Faking it so it's real: synthetic data
Lonnie Miller
Consulting & Advisory Leader Driving Growth & Innovation Using Market Insights & Technology
Think back to a time where you had to confide in someone about another person’s situation (or maybe it was really you talking about yourself without letting the other person know for sure). In either case, you couldn’t reveal all of the details or specifics otherwise you’d betray the other person’s trust in you. Perhaps struggling, you had to convey just enough details to accurately characterize the situation in hopes of, perhaps, getting good advice from the person in which you’re confiding. Can you relate to this? I’ve gone through this and sometimes my efforts to mask the details didn’t always give me confidence in what I was feeding my friend in order to get a nuanced piece of advice from them.
So let’s shift from an interpersonal situation to an analytical situation and you find yourself butting up against why synthetic data has business merits.
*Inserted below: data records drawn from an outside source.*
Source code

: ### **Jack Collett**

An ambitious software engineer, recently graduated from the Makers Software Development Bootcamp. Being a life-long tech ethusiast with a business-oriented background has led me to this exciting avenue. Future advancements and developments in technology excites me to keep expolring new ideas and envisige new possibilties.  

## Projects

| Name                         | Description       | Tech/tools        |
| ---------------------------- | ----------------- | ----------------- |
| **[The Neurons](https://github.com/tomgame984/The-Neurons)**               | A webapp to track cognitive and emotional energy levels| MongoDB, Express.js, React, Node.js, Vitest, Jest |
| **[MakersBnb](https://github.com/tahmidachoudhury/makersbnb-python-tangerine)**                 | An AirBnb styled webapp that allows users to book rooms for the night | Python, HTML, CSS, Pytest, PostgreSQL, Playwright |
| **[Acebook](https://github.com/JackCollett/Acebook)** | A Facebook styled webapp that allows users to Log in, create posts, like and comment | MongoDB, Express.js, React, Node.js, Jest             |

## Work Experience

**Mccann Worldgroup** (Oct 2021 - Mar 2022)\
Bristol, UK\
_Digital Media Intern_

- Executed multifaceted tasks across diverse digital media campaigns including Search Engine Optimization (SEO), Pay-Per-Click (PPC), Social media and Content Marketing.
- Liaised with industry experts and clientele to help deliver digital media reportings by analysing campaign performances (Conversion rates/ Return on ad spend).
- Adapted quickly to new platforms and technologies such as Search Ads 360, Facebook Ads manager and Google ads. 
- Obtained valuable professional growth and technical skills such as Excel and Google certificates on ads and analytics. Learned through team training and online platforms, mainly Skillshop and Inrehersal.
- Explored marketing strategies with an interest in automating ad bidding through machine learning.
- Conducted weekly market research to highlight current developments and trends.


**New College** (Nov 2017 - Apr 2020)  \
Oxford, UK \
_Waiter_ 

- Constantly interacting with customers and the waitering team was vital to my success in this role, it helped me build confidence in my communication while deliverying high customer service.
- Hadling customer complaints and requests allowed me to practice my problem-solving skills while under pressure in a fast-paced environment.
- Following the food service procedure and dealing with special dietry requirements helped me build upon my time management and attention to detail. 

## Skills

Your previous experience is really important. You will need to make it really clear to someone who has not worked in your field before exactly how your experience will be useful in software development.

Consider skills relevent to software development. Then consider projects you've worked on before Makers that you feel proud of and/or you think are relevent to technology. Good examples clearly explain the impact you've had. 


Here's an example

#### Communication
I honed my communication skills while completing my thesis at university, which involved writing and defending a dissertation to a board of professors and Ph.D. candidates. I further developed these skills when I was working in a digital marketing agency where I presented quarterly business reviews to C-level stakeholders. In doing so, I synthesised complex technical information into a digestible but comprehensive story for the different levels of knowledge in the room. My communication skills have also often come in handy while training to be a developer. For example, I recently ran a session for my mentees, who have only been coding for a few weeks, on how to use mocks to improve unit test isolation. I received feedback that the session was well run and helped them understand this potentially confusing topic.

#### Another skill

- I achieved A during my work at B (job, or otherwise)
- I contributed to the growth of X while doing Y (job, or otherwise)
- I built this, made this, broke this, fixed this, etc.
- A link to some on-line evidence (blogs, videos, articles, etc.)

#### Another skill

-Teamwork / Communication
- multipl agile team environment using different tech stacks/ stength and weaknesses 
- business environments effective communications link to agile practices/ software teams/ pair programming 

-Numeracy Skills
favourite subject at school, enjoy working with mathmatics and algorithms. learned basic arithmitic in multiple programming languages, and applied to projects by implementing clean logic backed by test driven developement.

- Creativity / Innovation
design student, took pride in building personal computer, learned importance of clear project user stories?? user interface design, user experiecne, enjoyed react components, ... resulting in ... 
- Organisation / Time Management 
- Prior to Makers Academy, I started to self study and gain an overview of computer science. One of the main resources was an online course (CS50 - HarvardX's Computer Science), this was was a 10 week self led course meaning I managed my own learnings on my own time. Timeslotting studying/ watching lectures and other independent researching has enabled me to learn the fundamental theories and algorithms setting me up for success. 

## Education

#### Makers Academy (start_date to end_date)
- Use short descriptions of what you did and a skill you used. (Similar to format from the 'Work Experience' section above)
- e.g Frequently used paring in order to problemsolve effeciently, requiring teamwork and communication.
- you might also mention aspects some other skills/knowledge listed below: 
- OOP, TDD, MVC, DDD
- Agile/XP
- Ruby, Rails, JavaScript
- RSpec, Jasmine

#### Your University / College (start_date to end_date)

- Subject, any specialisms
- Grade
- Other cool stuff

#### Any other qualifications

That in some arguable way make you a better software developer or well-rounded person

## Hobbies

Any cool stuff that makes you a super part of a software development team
From an economics and compliancy view, this speaks to efficiencies and trust. Synthetic data generation holds merit for companies who have to predict future, representative outcomes based on limited information while avoiding introducing biases or spilling the privacy beans from past cases.
Synthetic data supports better data sharing by removing private or sensitive information while preserving critical elements needed to inform predictive models. Synthetic data also supports creating more cases where sparse past observations exist. And subsequently, synthetic data generation supports scalable access to more representative data.
Zero-in on multiplying images from pictures that need to feed a computer vision model. I really like this video since it sets up some of the challenges while providing ?clear examples about creating derivative, yet representative images for use in training computer vision models. At one point, you’ll see the point of how one original image spawns four others which may be used in a training data set. It makes me think of a past chat with one of my friends in the automotive industry who told me: “We have to basically train an autonomous car to decide, on the fly, if that small beige object 75 yards ahead of the car is a small child or a plastic grocery bag blowing in the lane.”
领英推荐
From HR to Marketing to Manufacturing, there are viable uses for synthetic data . Drawing from my past, economic gains from this technology can look like:
… third parties safely evaluating another supplier’s data to see if the data are worth buying. Based on sharing data that is holistic, unbiased and representative of future cases, the supplier increases its representation to potential buyers for use by others.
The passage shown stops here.